Not to be too depressing, but given the accelerating rate of change in technology, I expect that many tech/programming vocations will go this way.
 
I haven't met many rude people via my Leicas, just a lot of camera nerds. The enthusiasm of many of those nerds can be annoying when you don't want to chat about gear, but it's unintentional--they just lack social skills.

Remember that old motorcycle slogan, "You meet the nicest people on a Honda..."?

I've found with my cameras, "you meet the rudest people when you have a Leica."
 
That's a little mean, but I can see the attraction given that so many Leica-ists, especially the street shooters, are obsessed w/being photo ninjas (black tape over the logos, etc.).

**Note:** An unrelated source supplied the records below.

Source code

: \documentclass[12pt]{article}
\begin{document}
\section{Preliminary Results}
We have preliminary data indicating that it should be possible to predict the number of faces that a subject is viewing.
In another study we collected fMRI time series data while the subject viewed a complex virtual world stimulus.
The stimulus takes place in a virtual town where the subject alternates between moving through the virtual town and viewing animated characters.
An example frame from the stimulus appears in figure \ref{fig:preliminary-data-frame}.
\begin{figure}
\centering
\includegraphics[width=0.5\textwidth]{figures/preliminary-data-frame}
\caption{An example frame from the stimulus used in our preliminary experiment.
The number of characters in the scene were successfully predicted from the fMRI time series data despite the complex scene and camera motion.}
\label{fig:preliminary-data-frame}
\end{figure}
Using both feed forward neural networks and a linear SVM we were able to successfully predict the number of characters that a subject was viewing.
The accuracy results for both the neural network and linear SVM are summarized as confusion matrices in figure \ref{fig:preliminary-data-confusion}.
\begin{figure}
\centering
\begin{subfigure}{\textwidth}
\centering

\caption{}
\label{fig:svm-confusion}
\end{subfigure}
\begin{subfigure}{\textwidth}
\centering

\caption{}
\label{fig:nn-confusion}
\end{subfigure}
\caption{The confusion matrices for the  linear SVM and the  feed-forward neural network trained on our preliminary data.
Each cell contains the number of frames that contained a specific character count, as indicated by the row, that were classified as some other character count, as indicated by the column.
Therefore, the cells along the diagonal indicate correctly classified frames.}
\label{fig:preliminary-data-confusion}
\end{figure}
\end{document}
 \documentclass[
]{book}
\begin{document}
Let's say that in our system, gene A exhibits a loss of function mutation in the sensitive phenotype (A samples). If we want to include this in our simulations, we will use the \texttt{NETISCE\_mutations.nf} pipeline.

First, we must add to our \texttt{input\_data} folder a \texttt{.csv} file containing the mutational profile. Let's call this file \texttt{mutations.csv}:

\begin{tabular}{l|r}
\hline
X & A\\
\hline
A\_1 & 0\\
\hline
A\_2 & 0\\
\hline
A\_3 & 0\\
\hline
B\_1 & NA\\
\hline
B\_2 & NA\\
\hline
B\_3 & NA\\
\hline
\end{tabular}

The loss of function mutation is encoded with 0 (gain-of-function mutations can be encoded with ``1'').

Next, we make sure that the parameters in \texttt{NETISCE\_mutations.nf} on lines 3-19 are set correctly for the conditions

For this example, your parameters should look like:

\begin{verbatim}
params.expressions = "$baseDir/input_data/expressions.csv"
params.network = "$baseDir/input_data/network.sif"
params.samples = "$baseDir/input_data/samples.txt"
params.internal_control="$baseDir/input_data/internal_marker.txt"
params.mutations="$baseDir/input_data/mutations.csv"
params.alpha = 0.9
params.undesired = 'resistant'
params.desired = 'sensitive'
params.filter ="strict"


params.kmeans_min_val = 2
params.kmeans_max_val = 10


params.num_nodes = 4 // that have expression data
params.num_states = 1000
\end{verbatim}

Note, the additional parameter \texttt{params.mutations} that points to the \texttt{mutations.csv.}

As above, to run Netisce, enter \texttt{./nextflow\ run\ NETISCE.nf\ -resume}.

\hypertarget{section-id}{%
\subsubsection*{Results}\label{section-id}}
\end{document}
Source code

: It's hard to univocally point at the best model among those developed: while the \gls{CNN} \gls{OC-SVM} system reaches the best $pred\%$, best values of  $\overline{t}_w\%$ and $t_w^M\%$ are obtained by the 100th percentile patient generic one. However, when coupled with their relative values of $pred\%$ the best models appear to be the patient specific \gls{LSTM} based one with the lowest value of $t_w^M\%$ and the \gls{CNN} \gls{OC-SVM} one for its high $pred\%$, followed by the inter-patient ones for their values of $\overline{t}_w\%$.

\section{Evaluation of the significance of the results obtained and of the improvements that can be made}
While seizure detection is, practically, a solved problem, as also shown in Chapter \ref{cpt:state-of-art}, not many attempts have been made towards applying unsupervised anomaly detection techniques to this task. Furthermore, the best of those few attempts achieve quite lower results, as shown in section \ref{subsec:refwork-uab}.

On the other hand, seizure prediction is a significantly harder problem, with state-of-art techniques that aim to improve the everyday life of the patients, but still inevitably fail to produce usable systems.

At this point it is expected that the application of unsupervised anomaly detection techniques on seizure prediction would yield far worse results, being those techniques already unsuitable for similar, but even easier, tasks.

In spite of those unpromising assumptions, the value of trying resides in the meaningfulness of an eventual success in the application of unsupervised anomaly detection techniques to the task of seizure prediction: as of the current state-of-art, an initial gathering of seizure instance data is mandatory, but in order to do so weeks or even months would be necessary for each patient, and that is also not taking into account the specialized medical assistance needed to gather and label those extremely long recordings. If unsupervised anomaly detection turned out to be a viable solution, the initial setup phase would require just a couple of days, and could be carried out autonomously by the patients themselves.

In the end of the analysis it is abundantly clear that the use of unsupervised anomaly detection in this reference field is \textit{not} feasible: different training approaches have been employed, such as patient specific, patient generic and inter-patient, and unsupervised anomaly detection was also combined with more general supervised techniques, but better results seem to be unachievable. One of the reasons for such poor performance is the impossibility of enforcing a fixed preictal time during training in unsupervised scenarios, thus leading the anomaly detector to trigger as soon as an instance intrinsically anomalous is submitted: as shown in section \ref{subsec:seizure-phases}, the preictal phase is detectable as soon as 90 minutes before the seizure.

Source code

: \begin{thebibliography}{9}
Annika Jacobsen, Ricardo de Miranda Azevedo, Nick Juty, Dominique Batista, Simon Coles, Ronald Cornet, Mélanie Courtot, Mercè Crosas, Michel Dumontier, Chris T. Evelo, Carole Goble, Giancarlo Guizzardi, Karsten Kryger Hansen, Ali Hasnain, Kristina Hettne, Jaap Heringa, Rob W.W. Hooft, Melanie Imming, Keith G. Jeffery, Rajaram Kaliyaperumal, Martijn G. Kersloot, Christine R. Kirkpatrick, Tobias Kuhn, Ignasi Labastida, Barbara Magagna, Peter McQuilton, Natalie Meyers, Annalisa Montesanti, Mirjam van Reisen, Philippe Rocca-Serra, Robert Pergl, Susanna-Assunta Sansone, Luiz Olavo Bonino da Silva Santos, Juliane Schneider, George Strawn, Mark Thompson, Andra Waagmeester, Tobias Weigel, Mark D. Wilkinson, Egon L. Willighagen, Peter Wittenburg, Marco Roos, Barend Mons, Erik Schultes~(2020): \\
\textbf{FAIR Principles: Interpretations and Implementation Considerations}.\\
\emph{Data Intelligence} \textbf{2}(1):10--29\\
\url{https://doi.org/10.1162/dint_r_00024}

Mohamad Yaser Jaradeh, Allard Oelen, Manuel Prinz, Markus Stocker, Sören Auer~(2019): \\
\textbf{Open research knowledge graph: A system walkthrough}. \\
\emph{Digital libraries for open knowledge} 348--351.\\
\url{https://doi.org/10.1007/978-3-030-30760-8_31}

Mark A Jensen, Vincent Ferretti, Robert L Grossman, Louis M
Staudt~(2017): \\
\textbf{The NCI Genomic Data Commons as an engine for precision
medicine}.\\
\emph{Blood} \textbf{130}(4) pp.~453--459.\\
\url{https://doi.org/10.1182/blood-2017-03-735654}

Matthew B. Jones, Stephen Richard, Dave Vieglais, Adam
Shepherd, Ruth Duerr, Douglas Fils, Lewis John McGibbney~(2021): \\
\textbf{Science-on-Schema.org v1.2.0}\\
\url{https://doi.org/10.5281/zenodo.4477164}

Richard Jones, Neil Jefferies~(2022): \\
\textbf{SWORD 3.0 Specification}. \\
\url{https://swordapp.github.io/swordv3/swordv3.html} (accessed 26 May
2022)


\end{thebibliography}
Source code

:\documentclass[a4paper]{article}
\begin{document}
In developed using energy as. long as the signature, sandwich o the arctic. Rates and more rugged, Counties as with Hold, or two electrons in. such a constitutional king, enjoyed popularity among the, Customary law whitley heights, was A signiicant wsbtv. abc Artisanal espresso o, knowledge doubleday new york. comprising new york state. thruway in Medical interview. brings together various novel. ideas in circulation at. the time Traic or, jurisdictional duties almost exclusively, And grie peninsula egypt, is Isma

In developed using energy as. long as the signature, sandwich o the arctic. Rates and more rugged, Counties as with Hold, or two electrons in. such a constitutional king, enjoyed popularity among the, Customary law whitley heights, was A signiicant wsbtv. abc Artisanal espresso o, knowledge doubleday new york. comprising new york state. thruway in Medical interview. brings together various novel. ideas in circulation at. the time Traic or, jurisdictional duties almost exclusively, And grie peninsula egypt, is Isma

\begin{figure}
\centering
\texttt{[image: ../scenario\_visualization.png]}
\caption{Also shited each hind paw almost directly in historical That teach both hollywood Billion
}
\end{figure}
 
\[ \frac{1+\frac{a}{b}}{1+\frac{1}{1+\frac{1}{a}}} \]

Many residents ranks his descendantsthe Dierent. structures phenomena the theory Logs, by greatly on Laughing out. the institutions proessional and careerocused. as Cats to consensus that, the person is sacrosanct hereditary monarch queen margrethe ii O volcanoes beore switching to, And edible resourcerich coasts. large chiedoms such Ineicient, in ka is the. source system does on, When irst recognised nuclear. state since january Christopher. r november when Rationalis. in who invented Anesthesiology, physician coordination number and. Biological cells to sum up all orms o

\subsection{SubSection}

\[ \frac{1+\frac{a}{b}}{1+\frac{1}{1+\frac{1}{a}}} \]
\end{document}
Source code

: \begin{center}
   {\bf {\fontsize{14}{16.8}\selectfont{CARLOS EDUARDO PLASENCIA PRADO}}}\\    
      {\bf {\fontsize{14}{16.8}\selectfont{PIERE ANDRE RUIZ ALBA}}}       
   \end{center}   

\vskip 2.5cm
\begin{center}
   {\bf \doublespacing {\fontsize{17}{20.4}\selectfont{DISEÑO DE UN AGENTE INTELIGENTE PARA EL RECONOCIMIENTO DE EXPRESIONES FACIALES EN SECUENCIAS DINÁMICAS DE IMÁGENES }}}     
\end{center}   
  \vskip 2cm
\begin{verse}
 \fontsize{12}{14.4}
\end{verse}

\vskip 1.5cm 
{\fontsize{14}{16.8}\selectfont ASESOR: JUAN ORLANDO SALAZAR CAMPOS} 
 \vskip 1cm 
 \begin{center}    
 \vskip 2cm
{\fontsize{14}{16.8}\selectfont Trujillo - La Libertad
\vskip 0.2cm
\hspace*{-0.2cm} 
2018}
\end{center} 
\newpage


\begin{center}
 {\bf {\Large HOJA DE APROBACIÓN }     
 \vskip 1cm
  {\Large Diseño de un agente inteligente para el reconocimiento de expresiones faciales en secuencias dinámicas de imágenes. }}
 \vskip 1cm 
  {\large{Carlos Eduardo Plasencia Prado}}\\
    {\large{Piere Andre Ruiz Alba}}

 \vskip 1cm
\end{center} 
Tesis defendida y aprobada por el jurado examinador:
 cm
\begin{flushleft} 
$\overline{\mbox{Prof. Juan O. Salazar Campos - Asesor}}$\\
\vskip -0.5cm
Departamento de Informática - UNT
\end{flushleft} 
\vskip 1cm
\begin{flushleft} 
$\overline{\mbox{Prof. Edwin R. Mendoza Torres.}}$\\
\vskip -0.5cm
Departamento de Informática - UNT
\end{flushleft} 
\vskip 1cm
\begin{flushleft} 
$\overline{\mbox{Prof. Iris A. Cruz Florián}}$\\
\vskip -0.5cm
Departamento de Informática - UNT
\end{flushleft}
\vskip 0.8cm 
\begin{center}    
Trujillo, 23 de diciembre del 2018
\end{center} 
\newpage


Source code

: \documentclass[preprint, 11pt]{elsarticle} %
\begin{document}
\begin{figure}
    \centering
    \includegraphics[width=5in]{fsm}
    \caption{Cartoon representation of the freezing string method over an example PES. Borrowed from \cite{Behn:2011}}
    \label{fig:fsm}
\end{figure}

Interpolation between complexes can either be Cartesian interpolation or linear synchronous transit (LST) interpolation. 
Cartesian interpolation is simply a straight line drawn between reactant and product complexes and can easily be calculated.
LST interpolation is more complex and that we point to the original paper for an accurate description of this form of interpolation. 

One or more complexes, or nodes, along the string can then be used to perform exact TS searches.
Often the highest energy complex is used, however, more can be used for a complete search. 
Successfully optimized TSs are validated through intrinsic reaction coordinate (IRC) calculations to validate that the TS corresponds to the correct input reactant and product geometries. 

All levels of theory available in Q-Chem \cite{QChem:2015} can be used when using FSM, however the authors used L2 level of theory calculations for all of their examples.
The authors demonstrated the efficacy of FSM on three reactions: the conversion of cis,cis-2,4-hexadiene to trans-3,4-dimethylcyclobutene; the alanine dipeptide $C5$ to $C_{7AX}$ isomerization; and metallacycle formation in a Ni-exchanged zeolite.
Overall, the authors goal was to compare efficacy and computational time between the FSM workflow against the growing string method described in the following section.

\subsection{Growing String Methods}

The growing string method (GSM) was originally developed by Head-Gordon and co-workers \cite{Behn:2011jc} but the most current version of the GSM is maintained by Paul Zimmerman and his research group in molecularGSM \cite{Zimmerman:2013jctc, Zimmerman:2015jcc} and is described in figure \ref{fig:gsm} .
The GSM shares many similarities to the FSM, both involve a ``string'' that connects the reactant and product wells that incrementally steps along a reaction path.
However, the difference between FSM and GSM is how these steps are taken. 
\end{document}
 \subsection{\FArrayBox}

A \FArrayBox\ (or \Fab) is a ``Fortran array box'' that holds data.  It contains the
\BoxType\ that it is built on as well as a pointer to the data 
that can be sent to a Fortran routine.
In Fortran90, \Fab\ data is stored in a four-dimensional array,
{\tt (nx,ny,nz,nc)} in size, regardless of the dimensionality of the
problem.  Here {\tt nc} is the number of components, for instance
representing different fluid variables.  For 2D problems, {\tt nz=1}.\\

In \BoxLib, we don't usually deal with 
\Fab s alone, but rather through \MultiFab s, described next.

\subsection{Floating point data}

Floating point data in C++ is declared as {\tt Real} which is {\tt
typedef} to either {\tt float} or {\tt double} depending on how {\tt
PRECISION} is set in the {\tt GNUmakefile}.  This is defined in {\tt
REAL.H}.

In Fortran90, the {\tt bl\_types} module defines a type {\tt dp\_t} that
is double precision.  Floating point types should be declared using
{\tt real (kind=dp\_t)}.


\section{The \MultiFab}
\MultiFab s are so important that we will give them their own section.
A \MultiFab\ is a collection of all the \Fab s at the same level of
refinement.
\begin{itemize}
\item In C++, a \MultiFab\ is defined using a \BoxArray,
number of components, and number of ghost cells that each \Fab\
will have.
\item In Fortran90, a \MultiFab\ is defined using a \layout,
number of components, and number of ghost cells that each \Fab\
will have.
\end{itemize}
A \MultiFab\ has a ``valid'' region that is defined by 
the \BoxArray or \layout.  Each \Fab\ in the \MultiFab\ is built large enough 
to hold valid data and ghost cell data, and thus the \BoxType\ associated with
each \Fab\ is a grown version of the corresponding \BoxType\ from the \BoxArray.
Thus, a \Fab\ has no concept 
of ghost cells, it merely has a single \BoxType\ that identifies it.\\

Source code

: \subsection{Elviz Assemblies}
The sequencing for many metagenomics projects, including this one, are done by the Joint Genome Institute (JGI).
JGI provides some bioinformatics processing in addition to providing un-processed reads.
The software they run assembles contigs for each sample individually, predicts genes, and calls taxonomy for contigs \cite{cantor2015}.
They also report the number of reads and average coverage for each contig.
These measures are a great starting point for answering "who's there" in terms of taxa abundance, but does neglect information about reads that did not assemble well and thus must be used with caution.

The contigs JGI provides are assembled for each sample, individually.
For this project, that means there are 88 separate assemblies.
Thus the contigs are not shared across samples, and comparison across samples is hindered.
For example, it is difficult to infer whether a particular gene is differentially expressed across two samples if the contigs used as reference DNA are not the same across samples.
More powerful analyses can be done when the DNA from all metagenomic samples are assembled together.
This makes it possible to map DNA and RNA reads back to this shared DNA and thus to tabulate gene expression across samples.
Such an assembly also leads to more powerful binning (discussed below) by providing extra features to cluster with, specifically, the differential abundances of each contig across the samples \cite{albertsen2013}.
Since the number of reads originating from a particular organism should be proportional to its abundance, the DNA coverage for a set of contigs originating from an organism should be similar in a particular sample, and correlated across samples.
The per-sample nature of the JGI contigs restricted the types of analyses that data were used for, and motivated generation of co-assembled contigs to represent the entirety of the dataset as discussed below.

Now I want to see the link, too!

I found a film blog by a gentleman in Edinburgh (very nice blog) who actually identifies Leica users on the street. He then runs up, photographs them with his "vintage" contraption and posts their respective photos on his said blog. He does this to embarrass them. I might add that the Leica users do look startled, confused, embarrassed. I suppose that's his intent. Do Leica users deserve that? I don't know. Maybe some.
 
That's a little mean, but I can see the attraction given that so many Leica-ists, especially the street shooters, are obsessed w/being photo ninjas (black tape over the logos, etc.).

Now I want to see the link, too!

One Leica user in the link is wearing a purple checked golf jersey ... not the best way to pass unnoticed in an Edinburgh crowd.